:: Working data ::
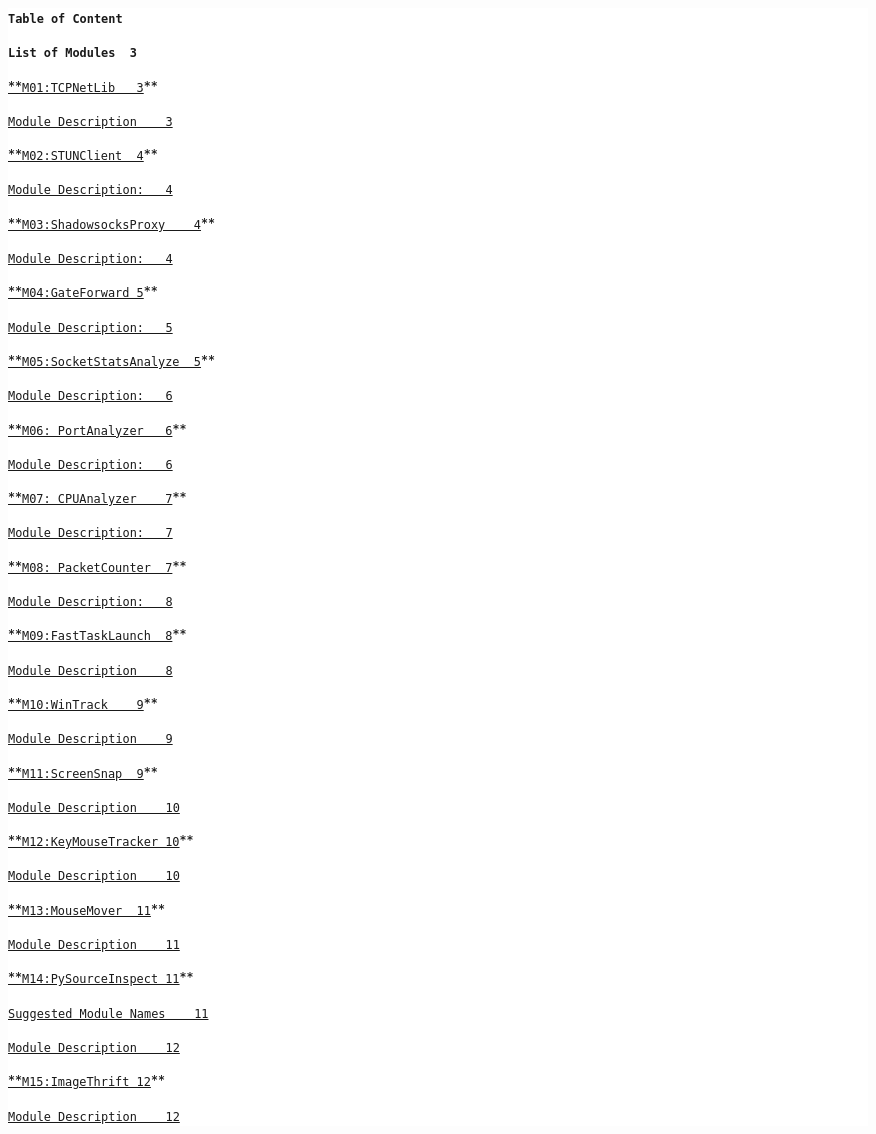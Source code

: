 **`Table of Content`** 

**`List of Modules	3`**

[**`M01:TCPNetLib	3`](\#m01:tcpnetlib)**

[`Module Description	3`](\#module-description)

[**`M02:STUNClient	4`](\#m02:stunclient)**

[`Module Description:	4`](\#module-description:)

[**`M03:ShadowsocksProxy	4`](\#m03:shadowsocksproxy)**

[`Module Description:	4`](\#module-description:-1)

[**`M04:GateForward	5`](\#m04:gateforward)**

[`Module Description:	5`](\#module-description:-2)

[**`M05:SocketStatsAnalyze	5`](\#m05:socketstatsanalyze)**

[`Module Description:	6`](\#module-description:-3)

[**`M06: PortAnalyzer	6`](\#m06:-portanalyzer)**

[`Module Description:	6`](\#module-description:-4)

[**`M07: CPUAnalyzer	7`](\#m07:-cpuanalyzer)**

[`Module Description:	7`](\#module-description:-5)

[**`M08: PacketCounter	7`](\#m08:-packetcounter)**

[`Module Description:	8`](\#module-description:-6)

[**`M09:FastTaskLaunch	8`](\#m09:fasttasklaunch)**

[`Module Description	8`](\#module-description-1)

[**`M10:WinTrack	9`](\#m10:wintrack)**

[`Module Description	9`](\#module-description-2)

[**`M11:ScreenSnap	9`](\#m11:screensnap)**

[`Module Description	10`](\#module-description-3)

[**`M12:KeyMouseTracker	10`](\#m12:keymousetracker)**

[`Module Description	10`](\#module-description-4)

[**`M13:MouseMover	11`](\#m13:mousemover)**

[`Module Description	11`](\#module-description-5)

[**`M14:PySourceInspect	11`](\#m14:pysourceinspect)**

[`Suggested Module Names	11`](\#suggested-module-names)

[`Module Description	12`](\#module-description-6)

[**`M15:ImageThrift	12`](\#m15:imagethrift)**

[`Module Description	12`](\#module-description-7)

:: Work required ::
Without including any pictures, repeat the records above exactly.

:: Final answer ::
Source code

: **`Table of Content`** 

**`List of Modules	3`**

[**`M01:TCPNetLib	3`](\#m01:tcpnetlib)**

[`Module Description	3`](\#module-description)

[**`M02:STUNClient	4`](\#m02:stunclient)**

[`Module Description:	4`](\#module-description:)

[**`M03:ShadowsocksProxy	4`](\#m03:shadowsocksproxy)**

[`Module Description:	4`](\#module-description:-1)

[**`M04:GateForward	5`](\#m04:gateforward)**

[`Module Description:	5`](\#module-description:-2)

[**`M05:SocketStatsAnalyze	5`](\#m05:socketstatsanalyze)**

[`Module Description:	6`](\#module-description:-3)

[**`M06: PortAnalyzer	6`](\#m06:-portanalyzer)**

[`Module Description:	6`](\#module-description:-4)

[**`M07: CPUAnalyzer	7`](\#m07:-cpuanalyzer)**

[`Module Description:	7`](\#module-description:-5)

[**`M08: PacketCounter	7`](\#m08:-packetcounter)**

[`Module Description:	8`](\#module-description:-6)

[**`M09:FastTaskLaunch	8`](\#m09:fasttasklaunch)**

[`Module Description	8`](\#module-description-1)

[**`M10:WinTrack	9`](\#m10:wintrack)**

[`Module Description	9`](\#module-description-2)

[**`M11:ScreenSnap	9`](\#m11:screensnap)**

[`Module Description	10`](\#module-description-3)

[**`M12:KeyMouseTracker	10`](\#m12:keymousetracker)**

[`Module Description	10`](\#module-description-4)

[**`M13:MouseMover	11`](\#m13:mousemover)**

[`Module Description	11`](\#module-description-5)

[**`M14:PySourceInspect	11`](\#m14:pysourceinspect)**

[`Suggested Module Names	11`](\#suggested-module-names)

[`Module Description	12`](\#module-description-6)

[**`M15:ImageThrift	12`](\#m15:imagethrift)**

[`Module Description	12`](\#module-description-7)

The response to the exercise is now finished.